As ruas das grandes cidades estão lotadas de carros abandonados. Um levantamento feito pela Prefeitura de São Paulo em 2020 indicou que 10 mil veículos estão largados pela capital paulista. Quem abandona carros em via pública está sujeito a pagar uma multa de salgados R$ 16.693,28. Caso queira reaver o veículo depois da apreensão, o dono ainda precisará arcar com os custos de remoção e estadia no pátio.
É por isso que muitos proprietários resolvem "deixar" seus carros em estacionamentos particulares, como o do aeroporto de Guarulhos. Só que, entre os veículos parados no local, um deles chama atenção. O Nissan Micra (nome pelo qual é conhecido o March em alguns mercados) da quinta geração está na ala VIP de um dos estacionamentos do aeroporto. Trata-se da única unidade que se tem conhecimento em solo brasileiro.
A história inusitada chamou atenção de Rafael Cancellara, proprietário de um March 1.6 e membro do Clube March SP. Logo ele começou a investigar como o Micra veio parar em solo brasileiro. "Descobri a existência dele no (perfil de Instagram) Abandonados.Br e um amigo me mandou pelo Instagram. Quando vi, pensei: 'meu Deus, eu preciso conhecer esse carro'. Conversei com a pessoa que fez a foto, e ele me contou onde o carro estava. Chamei um amigo meu e falei que a gente ia ver um carro no sábado", conta. Ao chegar lá, Rafael notou que o Micra apresentava alguns sinais de desgaste e indícios de sua história. "Fiquei bem curioso para descobrir como o carro foi parar lá. Dentro do porta-copos vimos moedas de alguns países da América do Sul. Como vi que os pneus estavam quase carecas, liguei os pontos e deduzi que o veículo tinha vindo rodando para cá".

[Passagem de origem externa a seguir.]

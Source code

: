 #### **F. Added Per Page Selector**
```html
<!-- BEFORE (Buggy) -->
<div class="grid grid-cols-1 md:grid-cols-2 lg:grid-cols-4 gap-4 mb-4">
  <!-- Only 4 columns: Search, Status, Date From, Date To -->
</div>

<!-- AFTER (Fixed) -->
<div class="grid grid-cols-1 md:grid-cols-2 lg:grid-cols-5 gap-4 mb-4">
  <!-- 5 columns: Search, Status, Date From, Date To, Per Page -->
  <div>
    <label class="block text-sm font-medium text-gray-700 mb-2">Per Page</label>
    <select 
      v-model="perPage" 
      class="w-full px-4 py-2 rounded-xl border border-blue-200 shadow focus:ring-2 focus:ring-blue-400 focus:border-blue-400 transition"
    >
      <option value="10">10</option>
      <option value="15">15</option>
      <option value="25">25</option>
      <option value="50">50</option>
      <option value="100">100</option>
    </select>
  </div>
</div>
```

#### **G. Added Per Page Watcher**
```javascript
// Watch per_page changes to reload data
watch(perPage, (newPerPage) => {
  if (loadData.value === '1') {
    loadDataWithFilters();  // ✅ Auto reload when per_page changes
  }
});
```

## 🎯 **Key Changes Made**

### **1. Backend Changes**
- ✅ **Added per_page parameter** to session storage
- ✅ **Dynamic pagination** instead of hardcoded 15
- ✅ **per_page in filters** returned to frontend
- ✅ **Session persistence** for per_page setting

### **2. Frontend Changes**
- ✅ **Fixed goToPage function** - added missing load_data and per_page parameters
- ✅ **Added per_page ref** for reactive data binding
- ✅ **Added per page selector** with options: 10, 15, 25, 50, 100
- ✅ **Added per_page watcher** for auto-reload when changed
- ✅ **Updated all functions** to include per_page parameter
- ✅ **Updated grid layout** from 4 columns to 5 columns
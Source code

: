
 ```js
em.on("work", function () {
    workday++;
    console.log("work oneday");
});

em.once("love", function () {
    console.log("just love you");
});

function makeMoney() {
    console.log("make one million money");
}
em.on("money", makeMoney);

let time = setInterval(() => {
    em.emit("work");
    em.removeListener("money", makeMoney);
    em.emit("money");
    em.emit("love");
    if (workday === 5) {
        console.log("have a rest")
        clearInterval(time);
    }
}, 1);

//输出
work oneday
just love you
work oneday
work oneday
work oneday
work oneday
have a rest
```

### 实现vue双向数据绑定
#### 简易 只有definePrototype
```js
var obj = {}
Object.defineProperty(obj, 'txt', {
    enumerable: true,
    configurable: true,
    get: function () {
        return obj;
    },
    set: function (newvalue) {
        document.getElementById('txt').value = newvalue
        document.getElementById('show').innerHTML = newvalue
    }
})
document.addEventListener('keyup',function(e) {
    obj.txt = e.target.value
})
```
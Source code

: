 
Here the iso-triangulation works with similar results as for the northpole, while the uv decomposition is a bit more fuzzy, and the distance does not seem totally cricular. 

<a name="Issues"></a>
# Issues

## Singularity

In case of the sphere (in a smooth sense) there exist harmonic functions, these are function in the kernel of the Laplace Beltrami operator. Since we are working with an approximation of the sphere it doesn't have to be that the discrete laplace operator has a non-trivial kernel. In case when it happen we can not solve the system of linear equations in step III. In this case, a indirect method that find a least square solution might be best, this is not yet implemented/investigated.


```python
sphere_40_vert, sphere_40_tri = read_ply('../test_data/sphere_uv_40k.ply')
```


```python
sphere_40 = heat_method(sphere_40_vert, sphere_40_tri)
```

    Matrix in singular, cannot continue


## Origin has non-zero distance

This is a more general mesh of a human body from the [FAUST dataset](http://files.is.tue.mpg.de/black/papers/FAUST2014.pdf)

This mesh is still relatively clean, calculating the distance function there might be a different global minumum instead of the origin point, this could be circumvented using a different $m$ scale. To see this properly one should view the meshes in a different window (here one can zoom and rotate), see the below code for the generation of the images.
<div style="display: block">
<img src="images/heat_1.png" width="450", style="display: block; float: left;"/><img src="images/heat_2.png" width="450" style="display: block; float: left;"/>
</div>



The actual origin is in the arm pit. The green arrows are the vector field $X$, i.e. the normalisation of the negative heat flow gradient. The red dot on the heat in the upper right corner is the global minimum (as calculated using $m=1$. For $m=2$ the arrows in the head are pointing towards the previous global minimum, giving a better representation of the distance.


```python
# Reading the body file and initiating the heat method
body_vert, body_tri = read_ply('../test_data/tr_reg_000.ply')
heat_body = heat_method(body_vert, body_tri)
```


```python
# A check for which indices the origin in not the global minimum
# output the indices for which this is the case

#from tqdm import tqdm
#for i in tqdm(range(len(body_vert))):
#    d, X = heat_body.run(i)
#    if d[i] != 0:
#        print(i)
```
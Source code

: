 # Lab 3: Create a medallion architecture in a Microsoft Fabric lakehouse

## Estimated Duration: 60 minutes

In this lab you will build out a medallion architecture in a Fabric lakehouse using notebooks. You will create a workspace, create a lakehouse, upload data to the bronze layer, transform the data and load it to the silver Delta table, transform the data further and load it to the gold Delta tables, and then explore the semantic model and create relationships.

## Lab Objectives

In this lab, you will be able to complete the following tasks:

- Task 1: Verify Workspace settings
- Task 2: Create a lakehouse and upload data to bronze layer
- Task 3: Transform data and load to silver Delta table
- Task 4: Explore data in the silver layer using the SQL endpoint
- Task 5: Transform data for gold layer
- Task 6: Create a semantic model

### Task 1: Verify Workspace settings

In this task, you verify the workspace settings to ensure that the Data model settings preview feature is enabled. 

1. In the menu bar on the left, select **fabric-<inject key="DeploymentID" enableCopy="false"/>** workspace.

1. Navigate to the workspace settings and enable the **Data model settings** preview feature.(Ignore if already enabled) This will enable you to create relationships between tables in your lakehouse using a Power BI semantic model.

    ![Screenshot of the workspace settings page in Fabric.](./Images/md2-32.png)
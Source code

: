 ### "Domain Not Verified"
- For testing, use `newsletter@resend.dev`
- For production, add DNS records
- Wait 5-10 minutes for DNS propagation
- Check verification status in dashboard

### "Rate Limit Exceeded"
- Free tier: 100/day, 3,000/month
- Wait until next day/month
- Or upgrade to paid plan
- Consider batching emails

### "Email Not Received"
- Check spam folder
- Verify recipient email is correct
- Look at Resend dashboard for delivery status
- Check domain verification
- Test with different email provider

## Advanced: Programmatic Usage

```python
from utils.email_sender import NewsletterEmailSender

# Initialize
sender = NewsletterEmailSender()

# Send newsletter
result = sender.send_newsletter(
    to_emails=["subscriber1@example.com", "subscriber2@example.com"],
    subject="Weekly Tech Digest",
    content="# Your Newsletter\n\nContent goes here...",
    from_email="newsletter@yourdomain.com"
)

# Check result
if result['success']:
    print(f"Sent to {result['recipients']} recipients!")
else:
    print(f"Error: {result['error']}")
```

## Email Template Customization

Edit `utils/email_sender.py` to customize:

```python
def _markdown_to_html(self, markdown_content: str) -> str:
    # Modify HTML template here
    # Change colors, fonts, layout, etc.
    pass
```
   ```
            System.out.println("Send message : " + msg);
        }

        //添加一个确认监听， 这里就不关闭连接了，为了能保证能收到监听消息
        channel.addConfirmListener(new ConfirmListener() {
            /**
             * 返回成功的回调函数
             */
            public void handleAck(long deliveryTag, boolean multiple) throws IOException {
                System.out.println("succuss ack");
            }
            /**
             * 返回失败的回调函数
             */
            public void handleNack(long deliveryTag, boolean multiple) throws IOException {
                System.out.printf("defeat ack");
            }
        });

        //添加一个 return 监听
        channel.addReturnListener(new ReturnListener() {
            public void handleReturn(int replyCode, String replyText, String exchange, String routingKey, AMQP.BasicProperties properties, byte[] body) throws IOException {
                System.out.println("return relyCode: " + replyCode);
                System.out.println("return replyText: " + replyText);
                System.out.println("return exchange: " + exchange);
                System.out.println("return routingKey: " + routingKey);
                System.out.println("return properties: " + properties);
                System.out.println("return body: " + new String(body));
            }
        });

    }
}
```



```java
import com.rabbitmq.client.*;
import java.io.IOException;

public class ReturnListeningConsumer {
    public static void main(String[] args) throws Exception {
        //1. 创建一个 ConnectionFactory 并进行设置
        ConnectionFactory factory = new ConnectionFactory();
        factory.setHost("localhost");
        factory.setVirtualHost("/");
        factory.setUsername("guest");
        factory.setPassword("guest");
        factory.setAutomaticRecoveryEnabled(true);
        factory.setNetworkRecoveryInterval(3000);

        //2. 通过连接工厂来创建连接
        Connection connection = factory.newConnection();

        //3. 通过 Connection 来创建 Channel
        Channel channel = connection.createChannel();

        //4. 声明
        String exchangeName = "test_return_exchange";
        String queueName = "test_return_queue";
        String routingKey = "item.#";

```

Sua tese foi confirmada pouco tempo depois, quando surgiram imagens do carro rodando pelas ruas do Recife. Faltava saber, porém, o ponto de partida do Micra antes de chegar ao Brasil. "Eu vi que a placa do carro era do padrão europeu, e algumas informações indicavam que ele tinha sido registrado na França. Enviei as fotos para um amigo meu que mora lá e ele não conseguiu puxar nenhum dado do veículo. Foi só olhando as fotos que notei que havia um adesivo de uma seguradora no para-brisa do carro".
Após pesquisar um pouco mais sobre a seguradora, Rafael descobriu que a empresa era da Guiana Francesa. Depois de ser ignorado, ele voltou a entrar em contato dizendo que havia encontrado um veículo que tinha sido roubado. "Eles retornaram confirmando que foi dada queixa de roubo naquele carro. Depois de algumas horas, uma outra pessoa me chamou e se identificou como o gerente da locadora. Ele me explicou que o veículo tinha sido alugado e roubado e perguntou onde ele estava. Depois de descobrir, ele perguntou se eu não queria comprar o carro, já que buscar o veículo no Brasil seria inviável". Antes de aceitar a oferta, Rafael pesquisou se haveria meios legais de retirar o Micra do local e emplacá-lo aqui.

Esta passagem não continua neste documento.